WHAT IS REQUIRED> Scan the entries for lines containing the string "referencing". Reply with how many there are, and nothing else.

### SUPPLIED MATERIAL

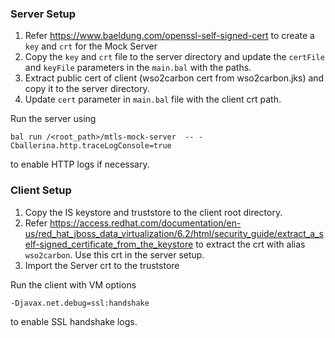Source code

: ### Server Setup
1. Refer https://www.baeldung.com/openssl-self-signed-cert to create a `key` and `crt` for the Mock Server
2. Copy the `key` and `crt` file to the server directory and update the `certFile` and `keyFile` parameters in the `main.bal` with the paths.
3. Extract public cert of client (wso2carbon cert from wso2carbon.jks) and copy it to the server directory.
4. Update `cert` parameter in `main.bal` file with the client crt path.

Run the server using
```
bal run /<root_path>/mtls-mock-server  -- -Cballerina.http.traceLogConsole=true
```
to enable HTTP logs if necessary.

### Client Setup
1. Copy the IS keystore and truststore to the client root directory. 
2. Refer https://access.redhat.com/documentation/en-us/red_hat_jboss_data_virtualization/6.2/html/security_guide/extract_a_self-signed_certificate_from_the_keystore to extract the crt with alias `wso2carbon`. Use this crt in the server setup.
3. Import the Server crt to the truststore

Run the client with VM options
```
-Djavax.net.debug=ssl:handshake
```
to enable SSL handshake logs.
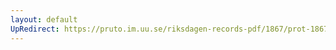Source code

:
 ```yaml
---
layout: default
UpRedirect: https://pruto.im.uu.se/riksdagen-records-pdf/1867/prot-1867--ak--423/prot-1867--ak--423_018.pdf
---
```

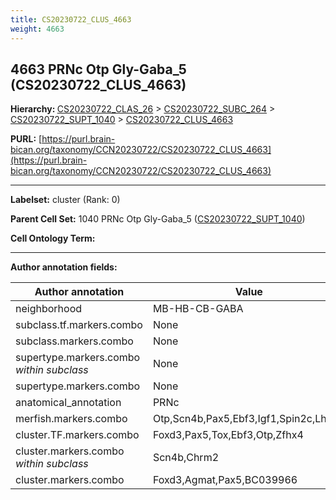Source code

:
 ```yaml
---
title: CS20230722_CLUS_4663
weight: 4663
---
```

## 4663 PRNc Otp Gly-Gaba_5 (CS20230722_CLUS_4663)
<b>Hierarchy: </b>
[CS20230722_CLAS_26](../CS20230722_CLAS_26) >
[CS20230722_SUBC_264](../CS20230722_SUBC_264) >
[CS20230722_SUPT_1040](../CS20230722_SUPT_1040) >
[CS20230722_CLUS_4663](../CS20230722_CLUS_4663)

**PURL:** [https://purl.brain-bican.org/taxonomy/CCN20230722/CS20230722_CLUS_4663](https://purl.brain-bican.org/taxonomy/CCN20230722/CS20230722_CLUS_4663)

---


**Labelset:** cluster (Rank: 0)

**Parent Cell Set:** 1040 PRNc Otp Gly-Gaba_5 ([CS20230722_SUPT_1040](../CS20230722_SUPT_1040))



**Cell Ontology Term:** 

[MARKER GENES.]: #


---

[TRANSFERRED ANNOTATIONS.]: #


[AUTHOR ANNOTATION FIELDS.]: #


**Author annotation fields:**

| Author annotation | Value |
|-------------------|-------|
|neighborhood|MB-HB-CB-GABA|
|subclass.tf.markers.combo|None|
|subclass.markers.combo|None|
|supertype.markers.combo _within subclass_|None|
|supertype.markers.combo|None|
|anatomical_annotation|PRNc|
|merfish.markers.combo|Otp,Scn4b,Pax5,Ebf3,Igf1,Spin2c,Lhfpl5|
|cluster.TF.markers.combo|Foxd3,Pax5,Tox,Ebf3,Otp,Zfhx4|
|cluster.markers.combo _within subclass_|Scn4b,Chrm2|
|cluster.markers.combo|Foxd3,Agmat,Pax5,BC039966|
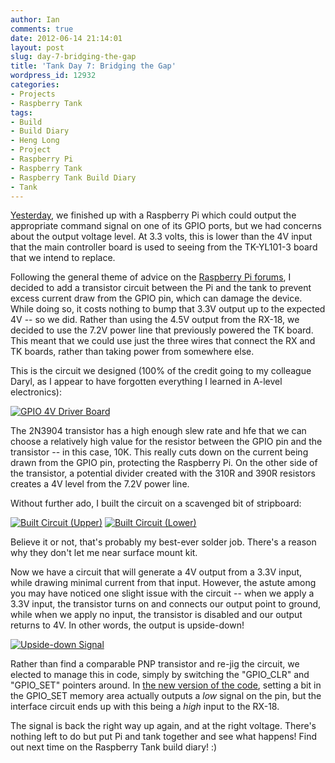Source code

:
 ```yaml
---
author: Ian
comments: true
date: 2012-06-14 21:14:01
layout: post
slug: day-7-bridging-the-gap
title: 'Tank Day 7: Bridging the Gap'
wordpress_id: 12932
categories:
- Projects
- Raspberry Tank
tags:
- Build
- Build Diary
- Heng Long
- Project
- Raspberry Pi
- Raspberry Tank
- Raspberry Tank Build Diary
- Tank
---
```


[Yesterday](../day-6-gpio-funtimes/), we finished up with a Raspberry Pi which could output the appropriate command signal on one of its GPIO ports, but we had concerns about the output voltage level. At 3.3 volts, this is lower than the 4V input that the main controller board is used to seeing from the TK-YL101-3 board that we intend to replace.

Following the general theme of advice on the [Raspberry Pi forums](http://www.raspberrypi.org/phpBB3), I decided to add a transistor circuit between the Pi and the tank to prevent excess current draw from the GPIO pin, which can damage the device. While doing so, it costs nothing to bump that 3.3V output up to the expected 4V -- so we did. Rather than using the 4.5V output from the RX-18, we decided to use the 7.2V power line that previously powered the TK board. This meant that we could use just the three wires that connect the RX and TK boards, rather than taking power from somewhere else.

This is the circuit we designed (100% of the credit going to my colleague Daryl, as I appear to have forgotten everything I learned in A-level electronics):

[![GPIO 4V Driver Board](http://files.ianrenton.com/sites/raspberrytank/converter-board-300x129.png)](http://files.ianrenton.com/sites/raspberrytank/converter-board.png)

The 2N3904 transistor has a high enough slew rate and hfe that we can choose a relatively high value for the resistor between the GPIO pin and the transistor -- in this case, 10K. This really cuts down on the current being drawn from the GPIO pin, protecting the Raspberry Pi. On the other side of the transistor, a potential divider created with the 310R and 390R resistors creates a 4V level from the 7.2V power line.

Without further ado, I built the circuit on a scavenged bit of stripboard:

[![Built Circuit (Upper)](http://files.ianrenton.com/sites/raspberrytank/IMAG0061-300x179.jpg)](http://files.ianrenton.com/sites/raspberrytank/IMAG0061.jpg) [![Built Circuit (Lower)](http://files.ianrenton.com/sites/raspberrytank/IMAG0062-300x179.jpg)](http://files.ianrenton.com/sites/raspberrytank/IMAG0062.jpg)

Believe it or not, that's probably my best-ever solder job.  There's a reason why they don't let me near surface mount kit.

Now we have a circuit that will generate a 4V output from a 3.3V input, while drawing minimal current from that input. However, the astute among you may have noticed one slight issue with the circuit -- when we apply a 3.3V input, the transistor turns on and connects our output point to ground, while when we apply no input, the transistor is disabled and our output returns to 4V.  In other words, the output is upside-down!

[![Upside-down Signal](http://files.ianrenton.com/sites/raspberrytank/IMAG0066-300x179.jpg)](http://files.ianrenton.com/sites/raspberrytank/IMAG0066.jpg)

Rather than find a comparable PNP transistor and re-jig the circuit, we elected to manage this in code, simply by switching the "GPIO_CLR" and "GPIO_SET" pointers around.  In [the new version of the code](https://github.com/ianrenton/raspberrytank/tree/7756f03f1f53c6f46fb5518e55cb3d37313e0cc1), setting a bit in the GPIO_SET memory area actually outputs a _low_ signal on the pin, but the interface circuit ends up with this being a _high_ input to the RX-18.

The signal is back the right way up again, and at the right voltage.  There's nothing left to do but put Pi and tank together and see what happens!  Find out next time on the Raspberry Tank build diary! :)

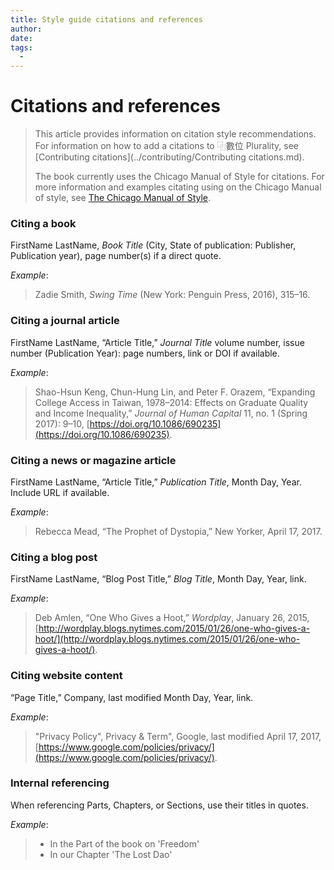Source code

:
 ```yaml
---
title: Style guide citations and references
author:
date: 
tags:
  - 
---
```

# Citations and references
> This article provides information on citation style recommendations. For information on how to add a citations to ⿻數位 Plurality, see [Contributing citations](../contributing/Contributing citations.md).
>
> The book currently uses the Chicago Manual of Style for citations. For more information and examples citating using on the Chicago Manual of style, see [The Chicago Manual of Style](https://www.chicagomanualofstyle.org/tools_citationguide/citation-guide-1.html).

### Citing a book

FirstName LastName, *Book Title* (City, State of publication: Publisher, Publication year), page number(s) if a direct quote.

*Example*:

> Zadie Smith, *Swing Time* (New York: Penguin Press, 2016), 315–16.

### Citing a journal article

FirstName LastName, “Article Title,” *Journal Title* volume number, issue number (Publication Year): page numbers, link or DOI if available.

*Example*:

> Shao-Hsun Keng, Chun-Hung Lin, and Peter F. Orazem, “Expanding College Access in Taiwan, 1978–2014: Effects on Graduate Quality and Income Inequality,” *Journal of Human Capital* 11, no. 1 (Spring 2017): 9–10, [https://doi.org/10.1086/690235](https://doi.org/10.1086/690235).

### Citing a news or magazine article

FirstName LastName, “Article Title,” *Publication Title*, Month Day, Year. Include URL if available.

*Example*:

> Rebecca Mead, “The Prophet of Dystopia,” New Yorker, April 17, 2017.

### Citing a blog post

FirstName LastName, “Blog Post Title,” *Blog Title*, Month Day, Year, link.

*Example*:

> Deb Amlen, “One Who Gives a Hoot,” *Wordplay*, January 26, 2015, [http://wordplay.blogs.nytimes.com/2015/01/26/one-who-gives-a-hoot/](http://wordplay.blogs.nytimes.com/2015/01/26/one-who-gives-a-hoot/).

### Citing website content

“Page Title,” Company, last modified Month Day, Year, link.

*Example*: 

> "Privacy Policy", Privacy & Term", Google, last modified April 17, 2017, [https://www.google.com/policies/privacy/](https://www.google.com/policies/privacy/).

### Internal referencing

When referencing Parts, Chapters, or Sections, use their titles in quotes.

*Example*:

> * In the Part of the book on 'Freedom'
> * In our Chapter 'The Lost Dao'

######

FINISHED TASK> 2